My cogent argument is that despite the criticism, the government cannot aspire to achieve 100% transition from primary to secondary schools without the low cadre/ Constituency Development Funds (CDF)/third world schools.

Moreover, historical forces explain why there is disparity in terms of school performance in Kenya. Most of high cadre schools are colonial products.

They have been in existence for closer to a century, accumulating enough resources and are obviously more advantaged compared  to schools which have been established in the resent past mostly by the CDF initiative.

From a historical standpoint, European schools can be traced back in 1903 when Governor Charles Eliot encouraged White Settlers to settle in the colony.

Their coming increased the number of the Whites who demanded education for their children. In consequence, European schools were set up as part of the recommendations of the Frazer commission of 1908.

The commission had recommended that schools be set up on racial lines. European schools had quality infrastructure and were strategically located. In the post-colonial period they became part of the high cadre schools.
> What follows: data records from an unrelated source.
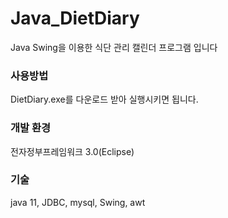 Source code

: # Java_DietDiary

Java Swing을 이용한 식단 관리 캘린더 프로그램 입니다

### 사용방법
DietDiary.exe를 다운로드 받아 실행시키면 됩니다.

### 개발 환경
전자정부프레임워크 3.0(Eclipse)

### 기술
java 11, JDBC, mysql, Swing, awt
Furthermore, from 1950, African District Councils (ADCs) through taxation provided funds to run education in African areas. In the late 1950s, every ADC hankered to have its own secondary schools.

ADCs in collaboration with District Education Boards (DEBs) and missionaries worked out to establish secondary schools in the African Districts. Additionally, in the aftermath of the 2nd World War, the British instituted the decolonization policy. The policy paved way for the establishment of Government secondary schools in African areas to prepare Africans to take over the management of the independent Kenya.

At independence more secondary schools were established. Most secondary schools established in the colonial Kenya and at independence were renamed as provincial schools while a few became national schools.

The aforementioned schools are now part of the high cadre. Most of them have colossal resources in terms land, buildings and so on.

They have also a tradition of good performance in exams which is internalized by learners who join them.

Notably, the Ominde Commission of 1964 in one of its recommendations encouraged the establishment of the Harambee schools.

By 1970, Harambee schools had outnumbered government sponsored schools. In the year 2003, CDF was started paving way for numerous CDF schools.

In essence Harambee and CDF schools form the lower cadre and over 75% of student populationare in these secondary schools.

Nevertheless, county and sub-county schools are a true reflection of Third World countries because these schools face a myriad of challenges.

They have poor revenue base because most parents operate below the poverty level.

During school re- opening, a few parents will be at the banks depositing fees but majority will be at the schools giving pledges or lined up at the school stores with bananas, chicken sweet potatoes, firewood, bricks, cows and cowlings, sand on ox-carts and so on as fees in kind.

Principals in such schools are always stressed and moody because they have to think and innovate survival tactics for the school to run.

In terms of management, all teachers have basic training in administration, even though principals of big schools look more successful.

In practice, a principal in a national school is much more relaxed and does much of delegation of duties as compared to a principal in a Third World school who literally does everything to ensure ends meet due to meager resources.

Poverty in Third World schools negates the basic principles of administration. The work of an administrator is to skillfully mobilize and harmonize human resources to achieve desired results.

Nonetheless, lower cadre schools are much more prone to negative local politics because they belong to the community.

In fact, politicians and villagers own them because they contributed in their establishment through provision of land, and construction of buildings through Harambees and CDF initiatives.

The principal has therefore to pledge allegiance to villagers and politicians for survival. In contrast, big schools in most cases are above village politics.

However, teachers in these schools are sometimes in conflict with principals. They demand motivation of all manners, possibly just like in the neighbouring extra- county and national schools.

Given minimum school revenue, principals fail to meet all their demands and these degenerates into staff-room politics compromising quality of work.

Teaching is a mental process and therefore any sense of demotivation or unappreciation compromises performance.

Also, a classroom teacher is stressed person. The teacher has to deal with absenteeism in most cases due to school fees issues, handle very low entry behavior and so on. Some students do not even have the required literacy level to join secondary schools.

In this case, teachers struggle and work to the best of their pedagogical skills to meet their objectives.

For the GoK to realize its education goals, it is my clarion call that it should think of affirmative action when it comes to funding of Third World schools.

They need almost everything; classrooms, laboratories, libraries, dining halls, name them.

More so, low cadre schools have minimal revenue to employ teachers on BOM. They should be given a first priority in terms of staffing.

 

The author is a researcher and a Ph.D candidate at Moi University, Department of History, Political Science and Public administration.